Build your reusable section inside an Email Love frame. Name the frame carefully: the frame name becomes your snippet name in Iterable. Keep snippets self-contained (a header snippet should include everything from the top logo through the navigation links) and design them to work across different templates.
2

Export it as an Iterable Snippet

Select the frame, click Export, and choose Iterable Snippet from the dropdown. If you haven’t connected your API key for snippets yet, follow steps 4-11 from the export section above. The Snippet API connection is separate from the Template API connection, so you have to connect it even if template exports already work. Click Upload to send it to Iterable.
3

Find it in Iterable and copy the reference

Navigate to Content > Snippets in Iterable. Your snippet appears with the same name as your Figma frame.
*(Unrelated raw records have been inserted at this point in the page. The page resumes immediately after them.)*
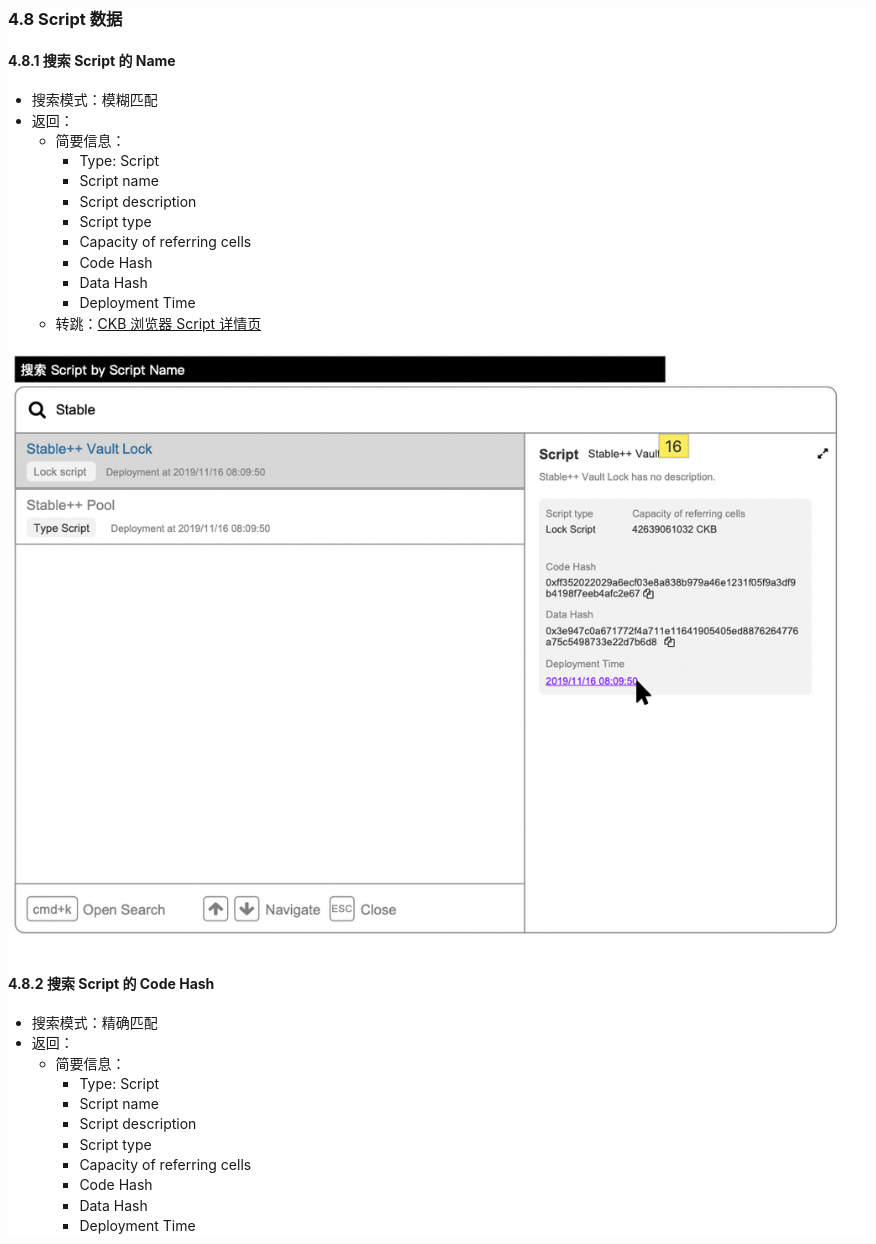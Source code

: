 
### 4.8 Script 数据
#### 4.8.1 搜索 Script 的 Name
- 搜索模式：模糊匹配
- 返回：
	- 简要信息：
		- Type: Script
		- Script name
		- Script description
		- Script type
		- Capacity of referring cells
		- Code Hash
		- Data Hash
		- Deployment Time
	- 转跳：[CKB 浏览器 Script 详情页](https://explorer.nervos.org/script/0x9bd7e06f3ecf4be0f2fcd2188b23f1b9fcc88e5d4b65a8637b17723bbda3cce8/type)

![ScriptByName](%E6%90%9C%E7%B4%A2%E5%8A%9F%E8%83%BD_img/ScriptByName.png)  


#### 4.8.2 搜索 Script 的 Code Hash
- 搜索模式：精确匹配
- 返回：
	- 简要信息：
		- Type: Script
		- Script name
		- Script description
		- Script type
		- Capacity of referring cells
		- Code Hash
		- Data Hash
		- Deployment Time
Click it and copy the reference code, which looks like {{snippet "your-snippet-name"}}.
4

Reference it in your templates

In the Figma template where you want the snippet, scroll to the bottom of the plugin’s component list and click Code (the last option) to add a Raw Code Component. Paste the snippet reference into the code field, then export the template to Iterable normally. Iterable replaces the reference with the snippet content at preview and send time. For more on the component, see Raw Code Component.
Handling custom CSS in snippets: if your snippet uses custom CSS (custom fonts, animations, media queries), that CSS needs to live in the email’s <head>, not inside the snippet. Export the snippet section as a full email first, copy the CSS from the <head> of the exported HTML, then paste it into the Properties section of each template that uses the snippet. Standard text, images, buttons, and layout components don’t need this. Updating a snippet: re-export from Figma to overwrite the existing snippet in Iterable (recommended, keeps Figma the source of truth), or edit it directly under Content > Snippets in Iterable. Either way, every referencing template picks up the change automatically. If you edit directly in Iterable, your Figma designs will drift from what’s deployed. Managing multiple snippets: as your library grows, prefix snippet names with their type (header-primary, footer-legal, banner-promo-q1), keep a dedicated Figma page for snippet designs, and document which templates use which snippets. Snippets vs. full template exports: use snippets for content that appears in multiple templates and needs central updates; use full template exports for one-off campaigns where every section is unique. Most teams combine both: full exports for the email body, snippet references for shared headers and footers.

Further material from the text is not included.